Charlotte’s got banking, Asheville’s got mountains, and Eastern North Carolina has the beach, but right now, the Triangle has criminal justice stories in spades. In Orange County, the taking of testimony has begun in the Laurence Lovette/Eve Carson trial. The News and Observer story here includes an interesting discussion of the feasibility of emergency PINs that could be used by a person being forced to make a withdrawal from an ATM. Meanwhile, in Durham, convicted murderer Michael Peterson is pressing for a new trial based on alleged misconduct by former SBI agent Duane Dever. District Attorney Tracey Cline was unsuccessful in her attempt to have Superior Court Judge Orlando Hudson removed from the case. At the same time, Cline is facing allegations of misconduct in connection with motions for certain inmates’ prison records, as described here. In other news:
1. The General Assembly is apparently considering taking action against illegal immigration, as reported here. At the same time, Alabama, one of the states with the toughest new laws targeting illegal immigrants, is considering revising its measures in light of court challenges and complaints from the business community.
2.Sentencing Law and Policy just highlighted a law professor’s forthcoming article singing the praises of the Innocence Inquiry Commission, and proposing it as a national model.

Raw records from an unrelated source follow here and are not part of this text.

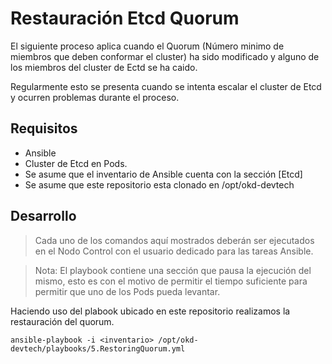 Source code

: # Restauración Etcd Quorum

El siguiente proceso aplica cuando el Quorum (Número minimo de miembros que deben conformar el cluster) ha sido modificado y alguno de los miembros del cluster de Ectd se ha caido.


Regularmente esto se presenta cuando se intenta escalar el cluster de Etcd y ocurren problemas durante el proceso.

## Requisitos

* Ansible
* Cluster de Etcd en Pods.
* Se asume que el inventario de Ansible cuenta con la sección [Etcd]
* Se asume que este repositorio esta clonado en /opt/okd-devtech

## Desarrollo

> Cada uno de los comandos aquí mostrados deberán ser ejecutados en el Nodo Control con el usuario dedicado para las tareas Ansible.

> Nota: El playbook contiene una sección que pausa la ejecución del mismo, esto es con el motivo de permitir el tiempo suficiente para permitir que uno de los Pods pueda levantar.

Haciendo uso del plabook ubicado en este repositorio realizamos la restauración del quorum.

```
ansible-playbook -i <inventario> /opt/okd-devtech/playbooks/5.RestoringQuorum.yml
```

3. North Carolina’s Justice Reinvestment Act went into effect last week. We’ll see how it plays out here, but I was interested to note this story in the Austin Statesman reporting that prison capacity and costs continue to rise in Texas, notwithstanding the recent implementation of justice reinvestment reforms in that state. The newspaper contends that “[t]he situation illustrates how difficult it is to significantly reduce prison costs in a fast-growing state like Texas without confronting a tough political question: Can society afford to keep so many criminals behind bars?” Wasn’t that exactly the tough question that justice reinvestment was supposed to be confronting?
4.Doug Berman discusses former Illinois Governor Rod Blagojevich’s 14-year sentence here, and discusses former ballplayer Barry Bonds’ request for a sentence of home confinement here. Berman says he “suspect[s] Barry Bonds’ residence is pretty darn nice,” and wonders how much punishment home confinement would be. Some quick and possibly unreliable internet research turned up the picture below, and I would simply like to request that I, too, be ordered to serve a sentence of home confinement at the Bonds residence.

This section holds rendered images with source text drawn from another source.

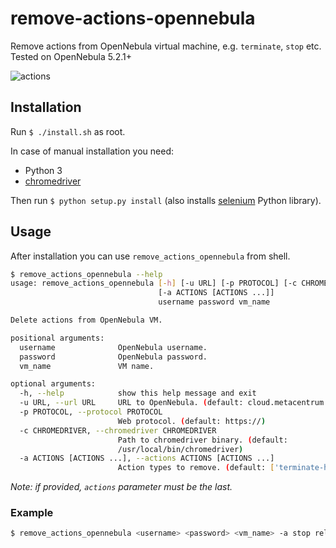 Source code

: # remove-actions-opennebula
Remove actions from OpenNebula virtual machine, e.g. `terminate`, `stop` etc. Tested on OpenNebula 5.2.1+

![actions](https://ctrlv.cz/shots/2018/08/14/1tMw.png)

## Installation
Run `$ ./install.sh` as root.

In case of manual installation you need:
- Python 3
- [chromedriver](http://chromedriver.chromium.org/)

Then run `$ python setup.py install` (also installs [selenium](https://pypi.org/project/selenium/) Python library).

## Usage
After installation you can use `remove_actions_opennebula` from shell.
```bash
$ remove_actions_opennebula --help
usage: remove_actions_opennebula [-h] [-u URL] [-p PROTOCOL] [-c CHROMEDRIVER]
                                 [-a ACTIONS [ACTIONS ...]]
                                 username password vm_name

Delete actions from OpenNebula VM.

positional arguments:
  username              OpenNebula username.
  password              OpenNebula password.
  vm_name               VM name.

optional arguments:
  -h, --help            show this help message and exit
  -u URL, --url URL     URL to OpenNebula. (default: cloud.metacentrum.cz)
  -p PROTOCOL, --protocol PROTOCOL
                        Web protocol. (default: https://)
  -c CHROMEDRIVER, --chromedriver CHROMEDRIVER
                        Path to chromedriver binary. (default:
                        /usr/local/bin/chromedriver)
  -a ACTIONS [ACTIONS ...], --actions ACTIONS [ACTIONS ...]
                        Action types to remove. (default: ['terminate-hard'])

```

*Note: if provided, `actions` parameter must be the last.*

### Example
```bash
$ remove_actions_opennebula <username> <password> <vm_name> -a stop release
```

5. Even farther afield, Confrontation Clause junkies will be interested in this post on the Volokh Conspiracy, discussing whether, in a Canadian sexual assault case, the victim may testify while wearing an Islamic facial veil.
6. Finally, on the lighter side, the holidays are coming up and that means gift-giving opportunities. For the little munchkin on your list, you may wish to consider this FBI Agent play set, complete with tactical vest, working handcuffs and a collapsible baton. Cute! If there’s a lawyer on your list, consider purchasing him or her some billboard space. Some classic designs are here and here. The absolute best, simplest, and most direct message, shown in the latter link: “Call me. I’m a lawyer. I’m on a billboard.” Enough said.